With proper training, anyone can take awesome pictures with it. There are several reviews here that criticize the camera's "slow" auto and sports settings. I've taken probably 10,000 pictures with this camera, and almost none of them were taken in either of those modes. I highly recommend using P mode for outdoor pictures, or pictures in good light, and shutter priority (S mode), with shutter speed at about 1/30 or 1/40 of a second, and the exposure compensation on +2.0, for indoor pictures. The results are great.

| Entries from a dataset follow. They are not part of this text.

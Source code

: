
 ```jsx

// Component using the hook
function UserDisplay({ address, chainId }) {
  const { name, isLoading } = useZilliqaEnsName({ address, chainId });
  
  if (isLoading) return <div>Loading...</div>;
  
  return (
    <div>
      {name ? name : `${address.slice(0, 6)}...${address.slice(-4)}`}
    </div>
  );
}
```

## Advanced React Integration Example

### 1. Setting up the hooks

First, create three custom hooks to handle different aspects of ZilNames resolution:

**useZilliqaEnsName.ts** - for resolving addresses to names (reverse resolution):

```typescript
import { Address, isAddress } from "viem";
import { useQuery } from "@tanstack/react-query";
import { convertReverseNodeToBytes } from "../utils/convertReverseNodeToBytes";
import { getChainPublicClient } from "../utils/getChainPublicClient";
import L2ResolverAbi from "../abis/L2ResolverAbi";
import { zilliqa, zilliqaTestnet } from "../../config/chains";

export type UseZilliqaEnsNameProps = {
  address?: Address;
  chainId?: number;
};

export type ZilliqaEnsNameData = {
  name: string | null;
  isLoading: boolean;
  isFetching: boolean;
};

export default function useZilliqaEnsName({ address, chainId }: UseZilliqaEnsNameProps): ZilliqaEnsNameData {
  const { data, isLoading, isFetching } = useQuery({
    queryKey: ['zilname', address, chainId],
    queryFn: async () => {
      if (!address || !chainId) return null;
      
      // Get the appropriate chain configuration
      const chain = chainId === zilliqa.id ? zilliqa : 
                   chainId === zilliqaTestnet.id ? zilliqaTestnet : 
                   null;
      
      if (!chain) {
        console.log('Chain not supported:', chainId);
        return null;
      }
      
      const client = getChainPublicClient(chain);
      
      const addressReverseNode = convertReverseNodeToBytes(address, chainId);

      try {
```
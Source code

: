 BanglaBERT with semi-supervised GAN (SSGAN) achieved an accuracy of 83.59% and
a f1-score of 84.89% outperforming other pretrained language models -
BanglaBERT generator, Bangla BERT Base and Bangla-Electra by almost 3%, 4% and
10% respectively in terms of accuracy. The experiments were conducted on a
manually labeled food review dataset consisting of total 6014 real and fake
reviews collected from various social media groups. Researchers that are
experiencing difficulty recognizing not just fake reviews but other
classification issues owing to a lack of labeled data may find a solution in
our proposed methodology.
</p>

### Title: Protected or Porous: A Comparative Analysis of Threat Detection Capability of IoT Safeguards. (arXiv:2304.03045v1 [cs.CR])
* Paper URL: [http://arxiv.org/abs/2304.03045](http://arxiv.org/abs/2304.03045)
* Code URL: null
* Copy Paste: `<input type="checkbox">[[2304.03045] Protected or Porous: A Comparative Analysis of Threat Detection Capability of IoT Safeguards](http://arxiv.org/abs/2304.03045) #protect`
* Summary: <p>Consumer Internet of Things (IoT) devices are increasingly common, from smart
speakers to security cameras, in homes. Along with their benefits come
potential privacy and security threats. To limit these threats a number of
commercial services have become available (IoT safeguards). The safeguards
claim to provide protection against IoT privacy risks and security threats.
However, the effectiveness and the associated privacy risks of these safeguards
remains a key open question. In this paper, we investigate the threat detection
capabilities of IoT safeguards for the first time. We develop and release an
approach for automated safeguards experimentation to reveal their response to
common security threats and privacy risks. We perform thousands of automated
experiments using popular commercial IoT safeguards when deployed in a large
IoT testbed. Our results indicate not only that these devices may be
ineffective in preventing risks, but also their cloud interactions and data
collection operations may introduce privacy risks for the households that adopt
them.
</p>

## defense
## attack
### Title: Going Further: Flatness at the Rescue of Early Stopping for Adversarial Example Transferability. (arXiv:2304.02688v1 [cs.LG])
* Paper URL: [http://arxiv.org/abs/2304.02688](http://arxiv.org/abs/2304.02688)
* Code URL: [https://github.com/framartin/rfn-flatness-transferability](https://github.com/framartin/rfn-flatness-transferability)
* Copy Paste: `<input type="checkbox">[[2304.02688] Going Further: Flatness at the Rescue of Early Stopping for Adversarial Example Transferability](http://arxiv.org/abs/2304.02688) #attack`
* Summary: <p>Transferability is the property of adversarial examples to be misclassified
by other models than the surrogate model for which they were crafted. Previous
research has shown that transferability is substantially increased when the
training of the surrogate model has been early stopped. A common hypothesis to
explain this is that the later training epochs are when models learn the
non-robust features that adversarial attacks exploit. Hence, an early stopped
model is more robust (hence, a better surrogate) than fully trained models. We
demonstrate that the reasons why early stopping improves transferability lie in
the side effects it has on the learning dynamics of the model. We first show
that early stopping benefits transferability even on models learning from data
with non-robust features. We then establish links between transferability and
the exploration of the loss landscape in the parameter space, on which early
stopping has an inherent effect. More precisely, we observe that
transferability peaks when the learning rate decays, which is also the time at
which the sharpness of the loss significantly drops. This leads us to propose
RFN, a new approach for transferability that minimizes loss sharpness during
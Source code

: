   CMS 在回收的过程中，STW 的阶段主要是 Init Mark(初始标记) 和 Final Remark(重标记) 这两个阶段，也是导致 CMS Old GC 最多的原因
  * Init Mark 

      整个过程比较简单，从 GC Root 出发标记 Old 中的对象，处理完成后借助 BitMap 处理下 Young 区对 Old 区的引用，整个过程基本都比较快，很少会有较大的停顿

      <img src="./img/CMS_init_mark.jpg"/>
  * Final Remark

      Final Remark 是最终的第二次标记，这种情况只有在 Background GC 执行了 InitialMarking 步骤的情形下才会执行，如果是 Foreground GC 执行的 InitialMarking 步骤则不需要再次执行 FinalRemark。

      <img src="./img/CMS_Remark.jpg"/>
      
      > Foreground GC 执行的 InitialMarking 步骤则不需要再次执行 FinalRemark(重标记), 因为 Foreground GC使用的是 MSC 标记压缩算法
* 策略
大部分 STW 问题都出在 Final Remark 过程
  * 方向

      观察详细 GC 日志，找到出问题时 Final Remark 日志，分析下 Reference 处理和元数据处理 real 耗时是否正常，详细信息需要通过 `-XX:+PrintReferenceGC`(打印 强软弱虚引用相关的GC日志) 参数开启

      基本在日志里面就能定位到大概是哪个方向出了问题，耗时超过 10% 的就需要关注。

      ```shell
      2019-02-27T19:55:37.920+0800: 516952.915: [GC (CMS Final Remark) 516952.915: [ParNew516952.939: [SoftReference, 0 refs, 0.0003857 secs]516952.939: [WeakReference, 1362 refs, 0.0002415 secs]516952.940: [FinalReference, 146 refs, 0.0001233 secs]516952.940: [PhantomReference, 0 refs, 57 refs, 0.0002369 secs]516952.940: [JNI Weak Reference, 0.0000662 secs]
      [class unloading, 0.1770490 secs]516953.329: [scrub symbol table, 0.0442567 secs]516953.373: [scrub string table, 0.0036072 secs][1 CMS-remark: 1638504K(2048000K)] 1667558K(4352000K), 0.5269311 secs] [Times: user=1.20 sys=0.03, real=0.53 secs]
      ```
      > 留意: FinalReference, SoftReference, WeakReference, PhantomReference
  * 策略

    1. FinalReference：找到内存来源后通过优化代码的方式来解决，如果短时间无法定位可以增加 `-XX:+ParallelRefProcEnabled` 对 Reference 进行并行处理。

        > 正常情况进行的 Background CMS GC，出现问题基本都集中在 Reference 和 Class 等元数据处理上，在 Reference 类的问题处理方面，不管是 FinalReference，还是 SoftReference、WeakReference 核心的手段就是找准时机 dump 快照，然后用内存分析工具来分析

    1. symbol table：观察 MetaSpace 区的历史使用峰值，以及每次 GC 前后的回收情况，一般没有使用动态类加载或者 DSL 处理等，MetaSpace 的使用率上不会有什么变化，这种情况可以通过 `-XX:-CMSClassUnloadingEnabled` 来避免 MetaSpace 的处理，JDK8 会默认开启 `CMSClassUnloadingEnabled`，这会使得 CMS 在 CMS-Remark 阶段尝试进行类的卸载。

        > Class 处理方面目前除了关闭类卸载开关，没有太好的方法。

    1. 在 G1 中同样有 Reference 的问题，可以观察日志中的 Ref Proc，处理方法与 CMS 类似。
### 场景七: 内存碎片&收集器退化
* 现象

The good things about this camera include the wonderful 8x zoom (for outdoor pictures, with shutter speeds of 1/250 second and faster, even max zoom shots come out great), the vibrant colors it captures, its wonderful work without a flash (very dramatic pictures), and the nice effect in portrait setting (in which it uses depth of field to have a sharp target and blurred background). The menus aren't that difficult to use. Battery life is great; I typically get 200-300 shots on one set of freshly charged NiMH batteries. My 128 Mb SmartMedia card holds about 200 pictures in the mode I use most often, and they're large enough to print sharply as 4x6 or 5x7, even after I crop a lot out of them.
There are two things I don't like about the camera.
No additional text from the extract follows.